*** Opening of DATA SHOWN ***

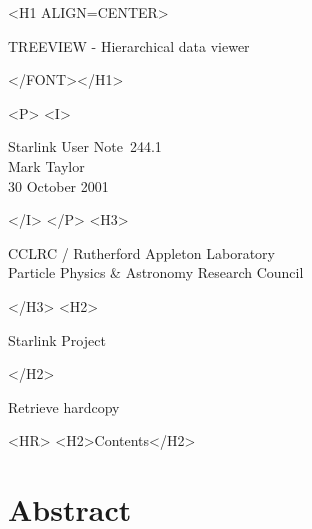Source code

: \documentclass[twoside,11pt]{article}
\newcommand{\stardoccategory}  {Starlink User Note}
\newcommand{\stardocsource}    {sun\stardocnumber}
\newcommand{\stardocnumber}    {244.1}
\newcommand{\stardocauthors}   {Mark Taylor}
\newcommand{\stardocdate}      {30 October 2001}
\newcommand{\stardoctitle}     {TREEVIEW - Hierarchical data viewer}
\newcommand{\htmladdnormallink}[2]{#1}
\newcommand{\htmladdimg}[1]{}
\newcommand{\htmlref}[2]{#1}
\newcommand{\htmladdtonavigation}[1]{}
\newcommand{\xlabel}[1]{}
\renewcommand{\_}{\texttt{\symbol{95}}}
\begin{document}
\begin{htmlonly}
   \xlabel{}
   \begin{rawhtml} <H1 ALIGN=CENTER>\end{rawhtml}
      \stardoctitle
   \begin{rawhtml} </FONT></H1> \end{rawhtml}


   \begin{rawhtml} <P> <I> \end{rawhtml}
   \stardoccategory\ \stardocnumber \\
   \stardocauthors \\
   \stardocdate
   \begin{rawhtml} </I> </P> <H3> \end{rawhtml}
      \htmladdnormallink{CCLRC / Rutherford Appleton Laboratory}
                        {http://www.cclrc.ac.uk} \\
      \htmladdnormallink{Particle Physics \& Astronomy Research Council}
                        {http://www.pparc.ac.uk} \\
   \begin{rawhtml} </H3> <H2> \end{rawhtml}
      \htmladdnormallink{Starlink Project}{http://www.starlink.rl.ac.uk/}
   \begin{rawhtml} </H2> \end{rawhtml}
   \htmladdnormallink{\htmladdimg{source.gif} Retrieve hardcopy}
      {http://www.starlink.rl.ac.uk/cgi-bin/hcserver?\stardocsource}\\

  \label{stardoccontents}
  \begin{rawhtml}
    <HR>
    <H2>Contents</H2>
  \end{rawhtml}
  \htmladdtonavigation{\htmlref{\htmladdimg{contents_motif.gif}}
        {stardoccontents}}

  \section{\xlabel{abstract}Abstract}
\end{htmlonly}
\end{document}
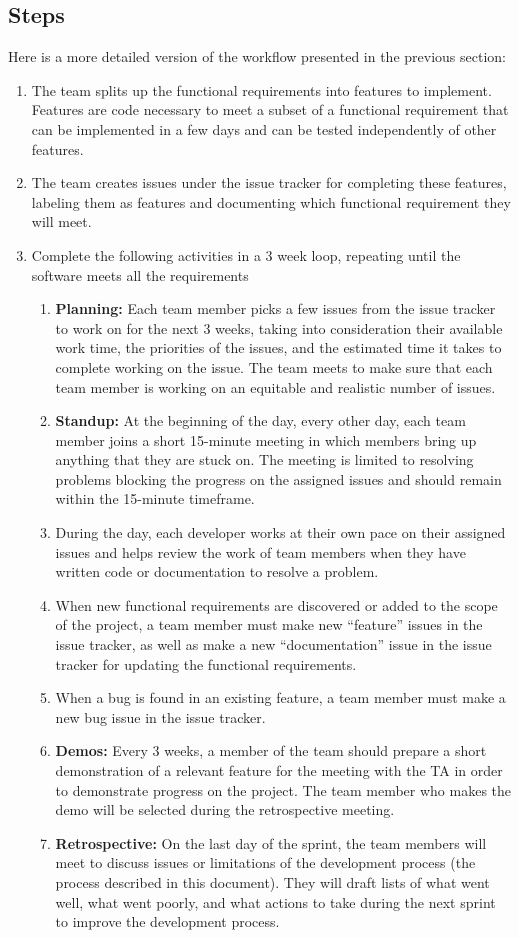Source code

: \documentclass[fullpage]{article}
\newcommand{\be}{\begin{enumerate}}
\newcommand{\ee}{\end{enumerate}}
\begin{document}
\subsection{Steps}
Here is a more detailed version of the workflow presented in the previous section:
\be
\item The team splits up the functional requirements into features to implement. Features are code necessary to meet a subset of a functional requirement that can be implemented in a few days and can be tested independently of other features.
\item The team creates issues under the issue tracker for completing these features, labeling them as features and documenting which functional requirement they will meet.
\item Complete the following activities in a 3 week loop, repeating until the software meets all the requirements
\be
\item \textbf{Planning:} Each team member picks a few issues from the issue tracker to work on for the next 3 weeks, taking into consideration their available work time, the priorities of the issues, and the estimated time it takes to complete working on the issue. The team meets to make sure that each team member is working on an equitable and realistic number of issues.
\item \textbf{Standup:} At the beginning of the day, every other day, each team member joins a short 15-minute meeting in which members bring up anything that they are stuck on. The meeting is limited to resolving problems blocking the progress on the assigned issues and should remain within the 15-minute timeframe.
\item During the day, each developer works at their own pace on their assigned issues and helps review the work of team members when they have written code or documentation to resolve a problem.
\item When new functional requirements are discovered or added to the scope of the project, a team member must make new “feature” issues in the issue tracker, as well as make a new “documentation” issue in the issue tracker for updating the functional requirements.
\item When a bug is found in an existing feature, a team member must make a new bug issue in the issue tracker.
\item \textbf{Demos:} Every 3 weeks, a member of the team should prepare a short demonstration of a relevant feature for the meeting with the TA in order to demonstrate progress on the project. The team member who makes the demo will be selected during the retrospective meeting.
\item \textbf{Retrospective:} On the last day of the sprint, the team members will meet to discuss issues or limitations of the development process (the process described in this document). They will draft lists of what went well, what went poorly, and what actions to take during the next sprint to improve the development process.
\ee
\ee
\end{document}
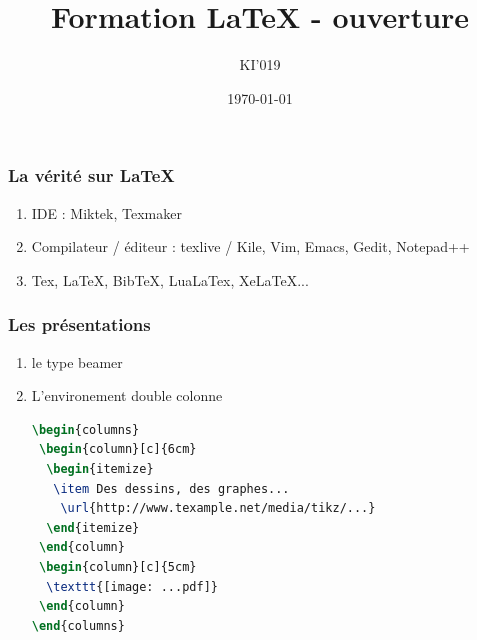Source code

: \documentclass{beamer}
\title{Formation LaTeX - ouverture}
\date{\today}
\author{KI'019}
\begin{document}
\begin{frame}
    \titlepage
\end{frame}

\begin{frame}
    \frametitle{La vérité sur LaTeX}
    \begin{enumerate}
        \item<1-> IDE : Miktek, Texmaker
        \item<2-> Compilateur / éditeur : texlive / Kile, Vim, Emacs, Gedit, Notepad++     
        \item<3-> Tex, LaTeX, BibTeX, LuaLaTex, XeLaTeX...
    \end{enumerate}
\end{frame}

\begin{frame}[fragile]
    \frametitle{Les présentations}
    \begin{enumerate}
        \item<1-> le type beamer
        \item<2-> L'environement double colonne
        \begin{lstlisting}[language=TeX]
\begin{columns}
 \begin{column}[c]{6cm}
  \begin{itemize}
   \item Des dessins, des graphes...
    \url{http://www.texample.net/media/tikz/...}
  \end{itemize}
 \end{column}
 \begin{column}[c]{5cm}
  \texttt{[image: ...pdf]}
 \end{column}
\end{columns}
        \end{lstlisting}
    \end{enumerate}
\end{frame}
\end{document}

*** Close of DATA SHOWN ***

*EXERCISE BRIEF:*
Each entry above is to be restated exactly, without its images.

*EXERCISE SOLUTION:*
Source code

: \documentclass[twoside,11pt]{article}
\newcommand{\stardoccategory}  {Starlink User Note}
\newcommand{\stardocsource}    {sun\stardocnumber}
\newcommand{\stardocnumber}    {244.1}
\newcommand{\stardocauthors}   {Mark Taylor}
\newcommand{\stardocdate}      {30 October 2001}
\newcommand{\stardoctitle}     {TREEVIEW - Hierarchical data viewer}
\newcommand{\htmladdnormallink}[2]{#1}
\newcommand{\htmladdimg}[1]{}
\newcommand{\htmlref}[2]{#1}
\newcommand{\htmladdtonavigation}[1]{}
\newcommand{\xlabel}[1]{}
\renewcommand{\_}{\texttt{\symbol{95}}}
\begin{document}
\begin{htmlonly}
   \xlabel{}
   \begin{rawhtml} <H1 ALIGN=CENTER>\end{rawhtml}
      \stardoctitle
   \begin{rawhtml} </FONT></H1> \end{rawhtml}


   \begin{rawhtml} <P> <I> \end{rawhtml}
   \stardoccategory\ \stardocnumber \\
   \stardocauthors \\
   \stardocdate
   \begin{rawhtml} </I> </P> <H3> \end{rawhtml}
      \htmladdnormallink{CCLRC / Rutherford Appleton Laboratory}
                        {http://www.cclrc.ac.uk} \\
      \htmladdnormallink{Particle Physics \& Astronomy Research Council}
                        {http://www.pparc.ac.uk} \\
   \begin{rawhtml} </H3> <H2> \end{rawhtml}
      \htmladdnormallink{Starlink Project}{http://www.starlink.rl.ac.uk/}
   \begin{rawhtml} </H2> \end{rawhtml}
   \htmladdnormallink{\htmladdimg{source.gif} Retrieve hardcopy}
      {http://www.starlink.rl.ac.uk/cgi-bin/hcserver?\stardocsource}\\

  \label{stardoccontents}
  \begin{rawhtml}
    <HR>
    <H2>Contents</H2>
  \end{rawhtml}
  \htmladdtonavigation{\htmlref{\htmladdimg{contents_motif.gif}}
        {stardoccontents}}

  \section{\xlabel{abstract}Abstract}
\end{htmlonly}
\end{document}
Source code

: \documentclass[fullpage]{article}
\newcommand{\be}{\begin{enumerate}}
\newcommand{\ee}{\end{enumerate}}
\begin{document}
\subsection{Steps}
Here is a more detailed version of the workflow presented in the previous section:
\be
\item The team splits up the functional requirements into features to implement. Features are code necessary to meet a subset of a functional requirement that can be implemented in a few days and can be tested independently of other features.
\item The team creates issues under the issue tracker for completing these features, labeling them as features and documenting which functional requirement they will meet.
\item Complete the following activities in a 3 week loop, repeating until the software meets all the requirements
\be
\item \textbf{Planning:} Each team member picks a few issues from the issue tracker to work on for the next 3 weeks, taking into consideration their available work time, the priorities of the issues, and the estimated time it takes to complete working on the issue. The team meets to make sure that each team member is working on an equitable and realistic number of issues.
\item \textbf{Standup:} At the beginning of the day, every other day, each team member joins a short 15-minute meeting in which members bring up anything that they are stuck on. The meeting is limited to resolving problems blocking the progress on the assigned issues and should remain within the 15-minute timeframe.
\item During the day, each developer works at their own pace on their assigned issues and helps review the work of team members when they have written code or documentation to resolve a problem.
\item When new functional requirements are discovered or added to the scope of the project, a team member must make new “feature” issues in the issue tracker, as well as make a new “documentation” issue in the issue tracker for updating the functional requirements.
\item When a bug is found in an existing feature, a team member must make a new bug issue in the issue tracker.
\item \textbf{Demos:} Every 3 weeks, a member of the team should prepare a short demonstration of a relevant feature for the meeting with the TA in order to demonstrate progress on the project. The team member who makes the demo will be selected during the retrospective meeting.
\item \textbf{Retrospective:} On the last day of the sprint, the team members will meet to discuss issues or limitations of the development process (the process described in this document). They will draft lists of what went well, what went poorly, and what actions to take during the next sprint to improve the development process.
\ee
\ee
\end{document}
Source code

: \documentclass{beamer}
\title{Formation LaTeX - ouverture}
\date{\today}
\author{KI'019}
\begin{document}
\begin{frame}
    \titlepage
\end{frame}

\begin{frame}
    \frametitle{La vérité sur LaTeX}
    \begin{enumerate}
        \item<1-> IDE : Miktek, Texmaker
        \item<2-> Compilateur / éditeur : texlive / Kile, Vim, Emacs, Gedit, Notepad++     
        \item<3-> Tex, LaTeX, BibTeX, LuaLaTex, XeLaTeX...
    \end{enumerate}
\end{frame}

\begin{frame}[fragile]
    \frametitle{Les présentations}
    \begin{enumerate}
        \item<1-> le type beamer
        \item<2-> L'environement double colonne
        \begin{lstlisting}[language=TeX]
\begin{columns}
 \begin{column}[c]{6cm}
  \begin{itemize}
   \item Des dessins, des graphes...
    \url{http://www.texample.net/media/tikz/...}
  \end{itemize}
 \end{column}
 \begin{column}[c]{5cm}
  \texttt{[image: ...pdf]}
 \end{column}
\end{columns}
        \end{lstlisting}
    \end{enumerate}
\end{frame}
\end{document}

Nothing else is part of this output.